Your goal:
Repeat only the lines below from the one containing "diagonal matrix is" through the one containing "Even one variable", inclusive, exactly as written.

Segment Open

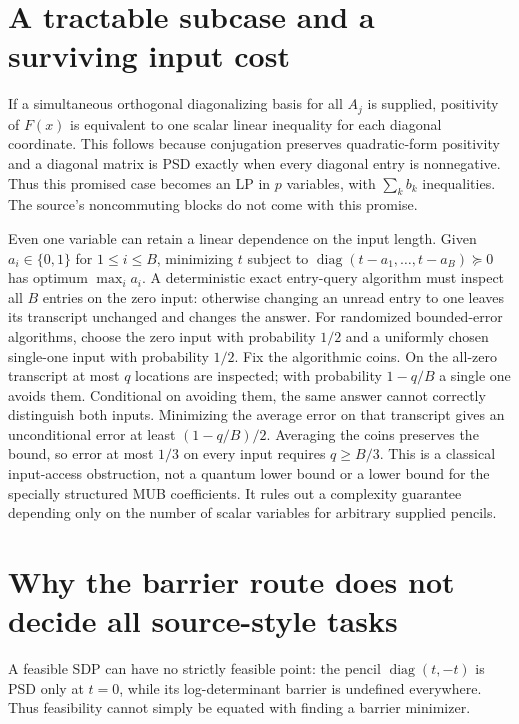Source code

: \documentclass[11pt]{article}
\begin{document}
\section{A tractable subcase and a surviving input cost}
If a simultaneous orthogonal diagonalizing basis for all $A_j$
is supplied, positivity of $F(x)$ is equivalent to one scalar
linear inequality for each diagonal coordinate. This follows
because conjugation preserves quadratic-form positivity and a
diagonal matrix is PSD exactly when every diagonal entry is
nonnegative. Thus this promised case becomes an LP in $p$
variables, with $\sum_kb_k$ inequalities. The source's noncommuting
blocks do not come with this promise.

Even one variable can retain a linear dependence on the input
length. Given $a_i\in\{0,1\}$ for $1\le i\le B$, minimizing
$t$ subject to $\operatorname{diag}(t-a_1,\ldots,t-a_B)\succeq0$
has optimum $\max_i a_i$. A deterministic exact entry-query
algorithm must inspect all $B$ entries on the zero input:
otherwise changing an unread entry to one leaves its transcript
unchanged and changes the answer. For randomized bounded-error
algorithms, choose the zero input with probability $1/2$ and a
uniformly chosen single-one input with probability $1/2$.
Fix the algorithmic coins. On the all-zero transcript at most
$q$ locations are inspected; with probability $1-q/B$ a single
one avoids them. Conditional on avoiding them, the same answer
cannot correctly distinguish both inputs. Minimizing the average
error on that transcript gives an unconditional error at least
$(1-q/B)/2$. Averaging the coins preserves the bound, so error
at most $1/3$ on every input requires $q\ge B/3$.
This is a classical input-access obstruction, not a quantum
lower bound or a lower bound for the specially structured MUB
coefficients. It rules out a complexity guarantee depending only
on the number of scalar variables for arbitrary supplied pencils.

\section{Why the barrier route does not decide all source-style tasks}
A feasible SDP can have no strictly feasible point: the pencil
$\operatorname{diag}(t,-t)$ is PSD only at $t=0$, while its
log-determinant barrier is undefined everywhere. Thus feasibility
cannot simply be equated with finding a barrier minimizer.
\end{document}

Segment Closed

Written answer:
diagonal matrix is PSD exactly when every diagonal entry is
nonnegative. Thus this promised case becomes an LP in $p$
variables, with $\sum_kb_k$ inequalities. The source's noncommuting
blocks do not come with this promise.

Even one variable can retain a linear dependence on the input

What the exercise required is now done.